1. Deploy the quickstart-python helm chart on Google Kubernetes Engine (GKE)

    TypeScript

    To deploy the quickstart-python Helm chart on Google Kubernetes Engine (GKE), we'll need to perform a few steps:

    1. Create a GKE Cluster: We will begin by provisioning a GKE cluster using Pulumi's GCP provider.
    2. Install the Helm Chart: After the cluster is up and running, we will install the quickstart-python Helm chart into our GKE cluster.

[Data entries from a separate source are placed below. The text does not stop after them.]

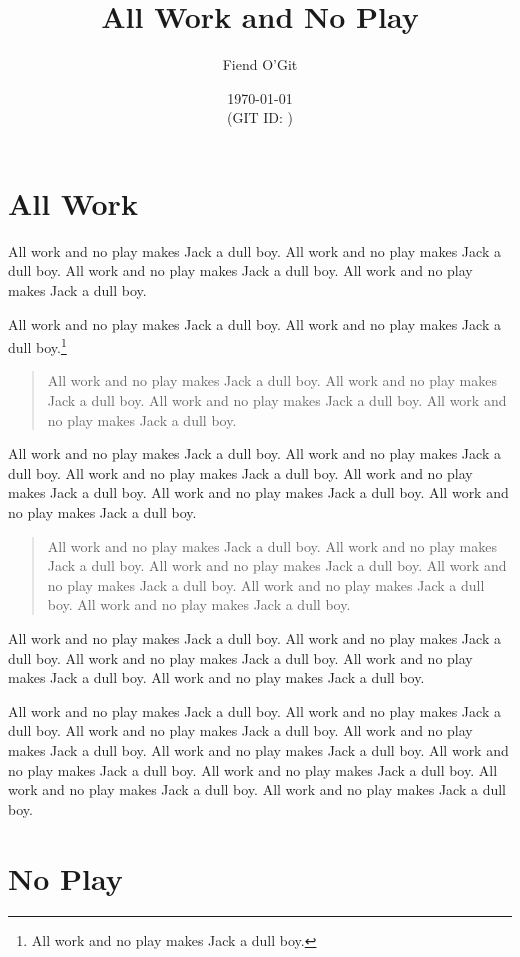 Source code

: \documentclass[12pt]{article}
\author{Fiend O'Git}
\title{All Work and No Play}
\date{\today\\{\footnotesize (GIT ID: \texttt{\githeadcommit})}}
\begin{document}
\maketitle
\thispagestyle{empty}

\section{All Work}

All work and no play makes Jack a dull boy.
All work and no play makes Jack a dull boy.
All work and no play makes Jack a dull boy.
All work and no play makes Jack a dull boy.

All work and no play makes Jack a dull boy.
All work and no play makes Jack a dull boy.\footnote{
All work and no play makes Jack a dull boy.}
\begin{quote}
All work and no play makes Jack a dull boy.
All work and no play makes Jack a dull boy.
All work and no play makes Jack a dull boy.
All work and no play makes Jack a dull boy.
\end{quote}
All work and no play makes Jack a dull boy.
All work and no play makes Jack a dull boy.
All work and no play makes Jack a dull boy.
All work and no play makes Jack a dull boy.
All work and no play makes Jack a dull boy.
All work and no play makes Jack a dull boy.

\begin{quote}
All work and no play makes Jack a dull boy.
All work and no play makes Jack a dull boy.
All work and no play makes Jack a dull boy.
All work and no play makes Jack a dull boy.
All work and no play makes Jack a dull boy.
All work and no play makes Jack a dull boy.
\end{quote}

All work and no play makes Jack a dull boy.
All work and no play makes Jack a dull boy.
All work and no play makes Jack a dull boy.
All work and no play makes Jack a dull boy.
All work and no play makes Jack a dull boy.

All work and no play makes Jack a dull boy.
All work and no play makes Jack a dull boy.
All work and no play makes Jack a dull boy.
All work and no play makes Jack a dull boy.
All work and no play makes Jack a dull boy.
All work and no play makes Jack a dull boy.
All work and no play makes Jack a dull boy.
All work and no play makes Jack a dull boy.
All work and no play makes Jack a dull boy.

\section{No Play}
\end{document}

    I'll guide you through a Pulumi TypeScript program that accomplishes these steps. Note that you will need to have Pulumi CLI installed, and appropriate GCP credentials configured.

    Let's start by defining the GKE cluster:

    import * as gcp from "@pulumi/gcp"; import * as k8s from "@pulumi/kubernetes"; import * as pulumi from "@pulumi/pulumi"; // Create a GKE cluster const cluster = new gcp.container.Cluster("my-gke-cluster", { initialNodeCount: 2, minMasterVersion: "latest", nodeVersion: "latest", nodeConfig: { preemptible: true, machineType: "n1-standard-1", oauthScopes: [ "https://www.googleapis.com/auth/cloud-platform", ], }, }); // Export the Cluster name export const clusterName = cluster.name; // Export the Kubeconfig to access the cluster with kubectl export const kubeconfig = pulumi. all([cluster.name, cluster.endpoint, cluster.masterAuth]). apply(([name, endpoint, masterAuth]) => { const context = `${gcp.config.project}_${gcp.config.zone}_${name}`; return `apiVersion: v1 clusters: - cluster: certificate-authority-data: ${masterAuth.clusterCaCertificate} server: https://${endpoint} name: ${context} contexts: - context: cluster: ${context} user: ${context} name: ${context} current-context: ${context} kind: Config preferences: {} users: - name: ${context} user: auth-provider: config: cmd-args: config config-helper --format=json cmd-path: gcloud expiry-key: '{.credential.token_expiry}' token-key: '{.credential.access_token}' name: gcp `; });

    This code snippet does the following:

    • Imports the necessary Pulumi libraries for GCP and Kubernetes.
    • Creates a GKE cluster with two nodes using the n1-standard-1 machine type, which are preemptible VMs. This can help reduce costs, but they may be terminated and replaced by the cloud provider at any time.
    • Exports the cluster name and the generated Kubeconfig. The Kubeconfig is essential to interact with the cluster using kubectl or any Kubernetes client libraries.

    Next, we need to set up the Helm chart deployment. This requires Pulumi's Kubernetes provider to install the Helm chart.

    // The following code assumes the Pulumi program has already been provided // above, including the creation of a GKE cluster named `my-gke-cluster`. // Create a Kubernetes provider instance that uses our cluster from above. const k8sProvider = new k8s.Provider("my-k8s-provider", { kubeconfig: kubeconfig, }); // Deploy the `quickstart-python` Helm chart into the `my-gke-cluster`. const chart = new k8s.helm.v3.Chart("quickstart-python", { chart: "quickstart-python", version: "1.0.0", // specify the exact chart version fetchOpts: { repo: "https://charts.example.com/", // specify the correct Helm chart repository }, }, { provider: k8sProvider }); // Export the Chart name export const chartName = chart.name;

    This code snippet accomplishes the following:

    • Uses the Kubernetes provider configured with the Kubeconfig obtained from our GKE cluster, allowing us to interact with the cluster.
    • Installs the quickstart-python Helm chart in our GKE cluster. Since Helm charts are usually versioned and stored in repositories, you need to specify the repository URL and the version you want to deploy.
    • Exports the name of the deployed Helm chart for reference.

    Ensure to replace "https://charts.example.com/" with the actual URL of the Helm chart repository that hosts the quickstart-python chart and specify the correct version.

    Combining these two code snippets into a single Pulumi program will create a GKE cluster and deploy the quickstart-python Helm chart onto it.